For each episode of interaction, the agents enter a perception–action loop wherein perceptual information is processed to yield updated estimates of the value of performing each available action, given the internal state of the individual. Action selection is determined by value, with a selection mechanism selecting the maximally active plan. As these updates modify the relative value of each action, new behavioral output is computed. Following this, the other agent cycles through the perception–action loop, generates motor output, and these new data are assessed by the former agent, continuing the cycle. In general, we simulate conditions wherein the child is initialized with a goal state to socially bond with the mother, while the mother is initialized in a neutral state. Each agent is initialized with a repertoire of available actions: walking, reaching, grasping, and in the cases where we simulate innate gestural pruning, the child has multiple gestural motor programs in its repertoire as well (see below). These actions are selected by their internal action selection mechanism according to the goal state they occupy. Additionally, they can switch states dynamically as a function of recognizing that the others’ behavior corresponds to one of those goal states: thus, the mother can switch goal states following the child’s actions, and select those actions in her repertoire that bring her (and the child) closer to achieving that goal. We detail the internal machinery below (and see Fig. 4 for a pictorial walk-through of the impact of changing activations and internal states over multiple episodes of interaction).
Visual, haptic and proprioceptive inputs in this model are processed by two streams: one assesses data on the other agent as a basis for recognition of the other’s action, and the other assesses data relevant for self-action. The latter determines those actions that are available to the agent given its internal state and the state of the environment. (For example, an action to reach out to grasp something is not available if no appropriate object is within reaching distance.) In the simulations, visual and proprioceptive information are maintained for the shoulder joints, elbow joints, wrist position and head position of each agent. Internally, each agent represents these values relative to themselves—thus, neither agent has direct access of the others’ data. Instead, information about the other must be computed from the visual and/or haptic information made available to their perceptual systems. (Haptic information is estimated algorithmically since there is no model of touch sensation in the simulations reported here.)

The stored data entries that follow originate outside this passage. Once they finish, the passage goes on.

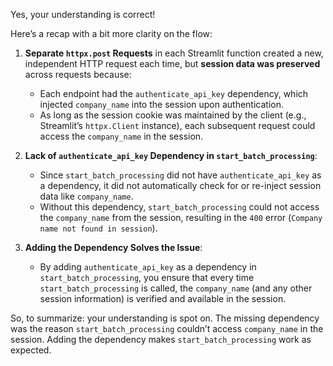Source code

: Yes, your understanding is correct!

Here’s a recap with a bit more clarity on the flow:

1. **Separate `httpx.post` Requests** in each Streamlit function created a new, independent HTTP request each time, but **session data was preserved** across requests because:
   - Each endpoint had the `authenticate_api_key` dependency, which injected `company_name` into the session upon authentication.
   - As long as the session cookie was maintained by the client (e.g., Streamlit’s `httpx.Client` instance), each subsequent request could access the `company_name` in the session.

2. **Lack of `authenticate_api_key` Dependency in `start_batch_processing`**:
   - Since `start_batch_processing` did not have `authenticate_api_key` as a dependency, it did not automatically check for or re-inject session data like `company_name`.
   - Without this dependency, `start_batch_processing` could not access the `company_name` from the session, resulting in the `400` error (`Company name not found in session`).

3. **Adding the Dependency Solves the Issue**:
   - By adding `authenticate_api_key` as a dependency in `start_batch_processing`, you ensure that every time `start_batch_processing` is called, the `company_name` (and any other session information) is verified and available in the session.

So, to summarize: your understanding is spot on. The missing dependency was the reason `start_batch_processing` couldn’t access `company_name` in the session. Adding the dependency makes `start_batch_processing` work as expected.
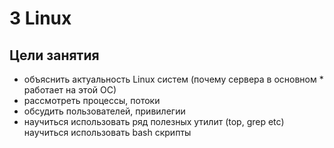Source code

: # 3 Linux 
## Цели занятия
* объяснить актуальность Linux систем (почему сервера в основном * работает на этой ОС)
* рассмотреть процессы, потоки
* обсудить пользователей, привилегии
* научиться использовать ряд полезных утилит (top, grep etc)
научиться использовать bash скрипты
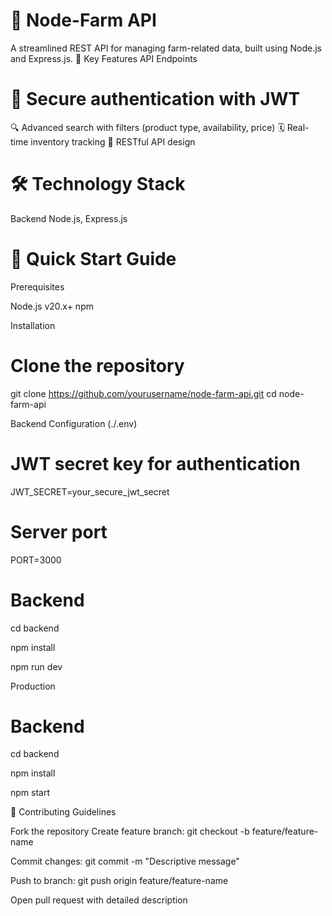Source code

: # 🌾 Node-Farm API
A streamlined REST API for managing farm-related data, built using Node.js and Express.js.
🌟 Key Features
API Endpoints

# 🔐 Secure authentication with JWT
🔍 Advanced search with filters (product type, availability, price)
🗓️ Real-time inventory tracking
📱 RESTful API design

# 🛠 Technology Stack
Backend
Node.js, Express.js
# 🚀 Quick Start Guide
Prerequisites

Node.js v20.x+
npm

Installation
# Clone the repository
git clone https://github.com/yourusername/node-farm-api.git
cd node-farm-api

Backend Configuration (./.env)
# JWT secret key for authentication
JWT_SECRET=your_secure_jwt_secret

# Server port
PORT=3000


# Backend

cd backend

npm install

npm run dev

Production
# Backend

cd backend

npm install

npm start

🤝 Contributing Guidelines

Fork the repository
Create feature branch: git checkout -b feature/feature-name


Commit changes: git commit -m "Descriptive message"


Push to branch: git push origin feature/feature-name


Open pull request with detailed description

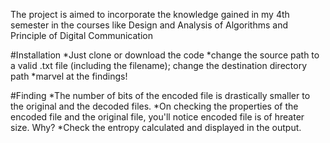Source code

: The project is aimed to incorporate the knowledge gained in my 4th semester in the courses like Design and Analysis of Algorithms and Principle of Digital Communication

#Installation
*Just clone or download the code
*change the source path to a valid .txt file (including the filename); change the destination directory path
*marvel at  the findings!

#Finding
*The number of bits of the encoded file is drastically smaller to the original and the decoded files.
*On checking the properties of the encoded file and the original file, you'll notice encoded file is of hreater size. Why?
*Check the entropy calculated and displayed in the output. 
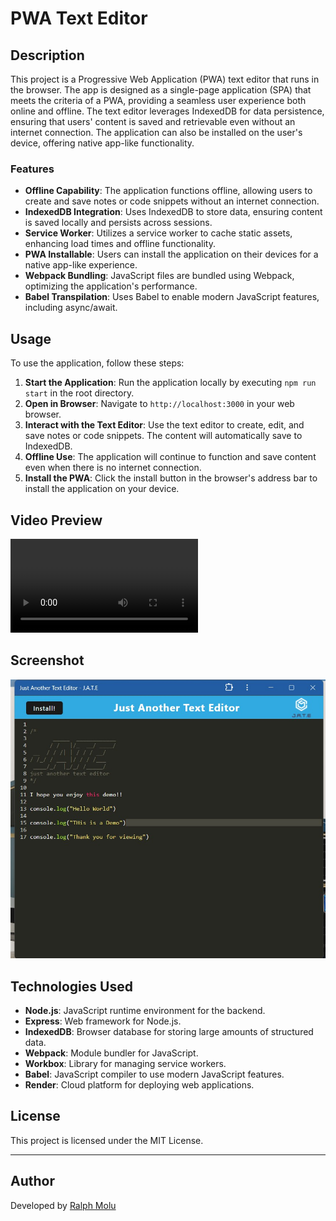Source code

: # PWA Text Editor

## Description

This project is a Progressive Web Application (PWA) text editor that runs in the browser. The app is designed as a single-page application (SPA) that meets the criteria of a PWA, providing a seamless user experience both online and offline. The text editor leverages IndexedDB for data persistence, ensuring that users' content is saved and retrievable even without an internet connection. The application can also be installed on the user's device, offering native app-like functionality.

### Features

- **Offline Capability**: The application functions offline, allowing users to create and save notes or code snippets without an internet connection.
- **IndexedDB Integration**: Uses IndexedDB to store data, ensuring content is saved locally and persists across sessions.
- **Service Worker**: Utilizes a service worker to cache static assets, enhancing load times and offline functionality.
- **PWA Installable**: Users can install the application on their devices for a native app-like experience.
- **Webpack Bundling**: JavaScript files are bundled using Webpack, optimizing the application's performance.
- **Babel Transpilation**: Uses Babel to enable modern JavaScript features, including async/await.

## Usage

To use the application, follow these steps:

1. **Start the Application**: Run the application locally by executing `npm run start` in the root directory.
2. **Open in Browser**: Navigate to `http://localhost:3000` in your web browser.
3. **Interact with the Text Editor**: Use the text editor to create, edit, and save notes or code snippets. The content will automatically save to IndexedDB.
4. **Offline Use**: The application will continue to function and save content even when there is no internet connection.
5. **Install the PWA**: Click the install button in the browser's address bar to install the application on your device.


## Video Preview

![Video Preview](./client/src/images/PWATextEditor.mp4)

## Screenshot

![Screenshot of the PWA Text Editor](./client/src/images/AppScreenshot.jpg)

## Technologies Used

- **Node.js**: JavaScript runtime environment for the backend.
- **Express**: Web framework for Node.js.
- **IndexedDB**: Browser database for storing large amounts of structured data.
- **Webpack**: Module bundler for JavaScript.
- **Workbox**: Library for managing service workers.
- **Babel**: JavaScript compiler to use modern JavaScript features.
- **Render**: Cloud platform for deploying web applications.

## License

This project is licensed under the MIT License.

---

## Author

Developed by [Ralph Molu](www.linkedin.com/in/ralph-molu)

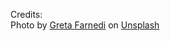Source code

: Credits: <br>
Photo by <a href="https://unsplash.com/@gretafarnedi?utm_content=creditCopyText&utm_medium=referral&utm_source=unsplash">Greta Farnedi</a> on <a href="https://unsplash.com/photos/green-leafed-trees-under-blue-sky-j_AZBw3FqZI?utm_content=creditCopyText&utm_medium=referral&utm_source=unsplash">Unsplash</a>
      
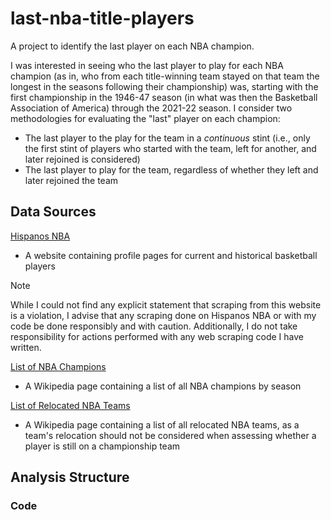 # last-nba-title-players
A project to identify the last player on each NBA champion.

I was interested in seeing who the last player to play for each NBA champion (as in, who from each title-winning team stayed on that team the longest in the seasons following their championship) was, starting with the first championship in the 1946-47 season (in what was then the Basketball Association of America) through the 2021-22 season. I consider two methodologies for evaluating the "last" player on each champion:
* The last player to the play for the team in a _continuous_ stint (i.e., only the first stint of players who started with the team, left for another, and later rejoined is considered)
* The last player to play for the team, regardless of whether they left and later rejoined the team

## Data Sources
[Hispanos NBA](https://en.hispanosnba.com)
* A website containing profile pages for current and historical basketball players
> [!NOTE]
> While I could not find any explicit statement that scraping from this website is a violation, I advise that any scraping done on Hispanos NBA or with my code be done responsibly and with caution. Additionally, I do not take responsibility for actions performed with any web scraping code I have written.

[List of NBA Champions](https://en.wikipedia.org/wiki/List_of_NBA_champions)
* A Wikipedia page containing a list of all NBA champions by season

[List of Relocated NBA Teams](https://en.wikipedia.org/wiki/List_of_relocated_National_Basketball_Association_teams)
* A Wikipedia page containing a list of all relocated NBA teams, as a team's relocation should not be considered when assessing whether a player is still on a championship team
## Analysis Structure
### Code
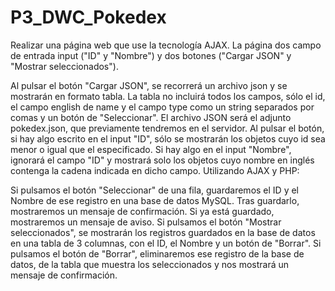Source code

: # P3_DWC_Pokedex

Realizar una página web que use la tecnología AJAX. La página dos campo de entrada input ("ID" y "Nombre") y dos botones ("Cargar JSON" y "Mostrar seleccionados").

Al pulsar el botón "Cargar JSON", se recorrerá un archivo json y se mostrarán en formato tabla.
La tabla no incluirá todos los campos, sólo el id, el campo english de name y el campo type como un string separados por comas y un botón de "Seleccionar".
El archivo JSON será el adjunto pokedex.json, que previamente tendremos en el servidor.
Al pulsar el botón, si hay algo escrito en el input "ID", sólo se mostrarán los objetos cuyo id sea menor o igual que el especificado. Si hay algo en el input "Nombre", ignorará el campo "ID" y mostrará solo los objetos cuyo nombre en inglés contenga la cadena indicada en dicho campo.
Utilizando AJAX y PHP:

Si pulsamos el botón "Seleccionar" de una fila, guardaremos el ID y el Nombre de ese registro en una base de datos MySQL. Tras guardarlo, mostraremos un mensaje de confirmación. Si ya está guardado, mostraremos un mensaje de aviso.
Si pulsamos el botón "Mostrar seleccionados", se mostrarán los registros guardados en la base de datos en una tabla de 3 columnas, con el ID, el Nombre y un botón de "Borrar".
Si pulsamos el botón de "Borrar", eliminaremos ese registro de la base de datos, de la tabla que muestra los seleccionados y nos mostrará un mensaje de confirmación.
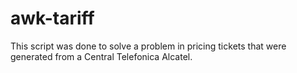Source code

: # awk-tariff
This script was done to solve a problem in pricing tickets that were generated from a Central Telefonica Alcatel.

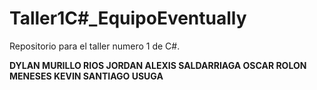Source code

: # Taller1C#_EquipoEventually
Repositorio para el taller numero 1 de C#.

<strong>
  DYLAN MURILLO RIOS
  JORDAN ALEXIS SALDARRIAGA
  OSCAR ROLON MENESES
  KEVIN SANTIAGO USUGA
</strong>
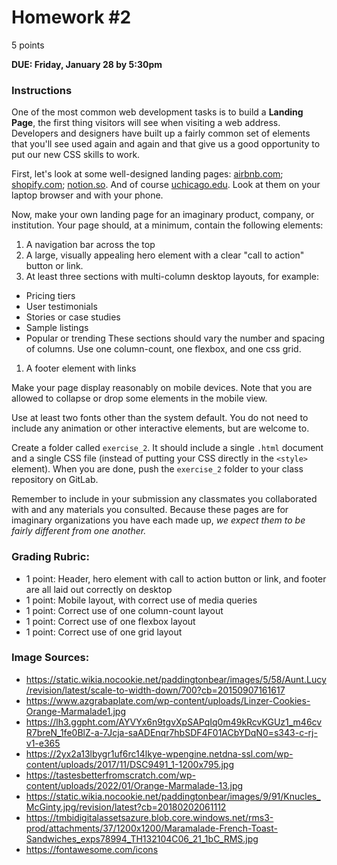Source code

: # Homework #2

5 points

**DUE: Friday, January 28 by 5:30pm**

### Instructions

One of the most common web development tasks is to build a **Landing Page**, the
first thing visitors will see when visiting a web address. Developers and
designers have built up a fairly common set of elements that you'll see used
again and again and that give us a good opportunity to put our new CSS skills
to work.

First, let's look at some well-designed landing pages: [airbnb.com](airbnb.com);
[shopify.com](shopify.com); [notion.so](notion.so). And of course
[uchicago.edu](uchicago.edu). Look at them on your laptop browser and with your
phone.

Now, make your own landing page for an imaginary product, company, or
institution. Your page should, at a minimum, contain the following elements:
1. A navigation bar across the top
1. A large, visually appealing hero element with a clear "call to action"
  button or link.
1. At least three sections with multi-column desktop layouts, for example:
  - Pricing tiers
  - User testimonials
  - Stories or case studies
  - Sample listings
  - Popular or trending
  These sections should vary the number and spacing of columns. Use one
  column-count, one flexbox, and one css grid.
1. A footer element with links

Make your page display reasonably on mobile devices. Note that you are allowed
to collapse or drop some elements in the mobile view.

Use at least two fonts other than the system default. You do not need to include
any animation or other interactive elements, but are welcome to.

Create a folder called `exercise_2`. It should include a single `.html` document
and a single CSS file (instead of putting your CSS directly in the `<style>`
element). When you are done, push the `exercise_2` folder to your class
repository on GitLab.

Remember to include in your submission any classmates you collaborated with and
any materials you consulted. Because these pages are for imaginary organizations
you have each made up, *we expect them to be fairly different from one another.*

### Grading Rubric:
  * 1 point: Header, hero element with call to action button or link, and footer
    are all laid out correctly on desktop
  * 1 point: Mobile layout, with correct use of media queries
  * 1 point: Correct use of one column-count layout
  * 1 point: Correct use of one flexbox layout
  * 1 point: Correct use of one grid layout

### Image Sources:
- https://static.wikia.nocookie.net/paddingtonbear/images/5/58/Aunt.Lucy/revision/latest/scale-to-width-down/700?cb=20150907161617
- https://www.azgrabaplate.com/wp-content/uploads/Linzer-Cookies-Orange-Marmalade1.jpg
- https://lh3.ggpht.com/AYVYx6n9tgvXpSAPqIq0m49kRcvKGUz1_m46cvR7breN_1fe0BlZ-a-7Jcja-saADEnqr7hbSDF4F01ACbYDqN0=s343-c-rj-v1-e365
- https://2yx2a13lbygr1uf6rc14lkye-wpengine.netdna-ssl.com/wp-content/uploads/2017/11/DSC9491_1-1200x795.jpg
- https://tastesbetterfromscratch.com/wp-content/uploads/2022/01/Orange-Marmalade-13.jpg
- https://static.wikia.nocookie.net/paddingtonbear/images/9/91/Knucles_McGinty.jpg/revision/latest?cb=20180202061112
- https://tmbidigitalassetsazure.blob.core.windows.net/rms3-prod/attachments/37/1200x1200/Maramalade-French-Toast-Sandwiches_exps78994_TH132104C06_21_1bC_RMS.jpg
- https://fontawesome.com/icons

The action recognition system consists of a recurrent neural network for analyzing reaching movements and an algorithmic module for assessing attentional states and other actions like walking. This system, which receives visual and haptic (when available) information, determines what it is that the other agent appears to be doing. The details on the recurrent neural network can be found in the ESM Appendix, but in short, it consists of three output neurons, each of which corresponds to a unique action it can recognize (following appropriate training). As a time series of data is input to the network, the output neuron corresponding to those input data becomes more active. However, recognition of the others’ actions does not automatically change one’s own behavior. Rather, recognizing others’ behavior may cause one to ‘flip’ one’s goal states, to align with the goals of the other and so then cause a cascade in how one changes one’s behavior. In the case of OR, this linkage between recognition and goal switching must be learned (see below for Learning).
The socio-cognitive layer and motivational layer of the model manage how and whether these internal states are flipped. As we saw, the action recognition layer above may signal that reaching-to-grasp is being performed by the child, but the linkage that this signals an attempt at bonding may not yet have been established. Thus, this link to the socio-cognitive layer is modifiable by learning to associate another’s action with a change in one’s own goal state. As we discussed in our earlier paper, it is this learned linkage that drives the mother’s learning about the child’s behavior that can yield ritualized gestures. In our simulations of conditions under which OR is possible, these associations must be learned. However, when we test variation of use of innate gestures, we hypothesize some innate linkages between visual recognition of a gestural form and changes in the recipient’s internal state—which then yield changes in their behavior. The motivational layer, then, maintains a single goal state. Each individual is initialized in a particular state, and their subsequent behavior is a function of that state. However, we have seen above that internal state changes elsewhere can flip these states, yielding new behaviors.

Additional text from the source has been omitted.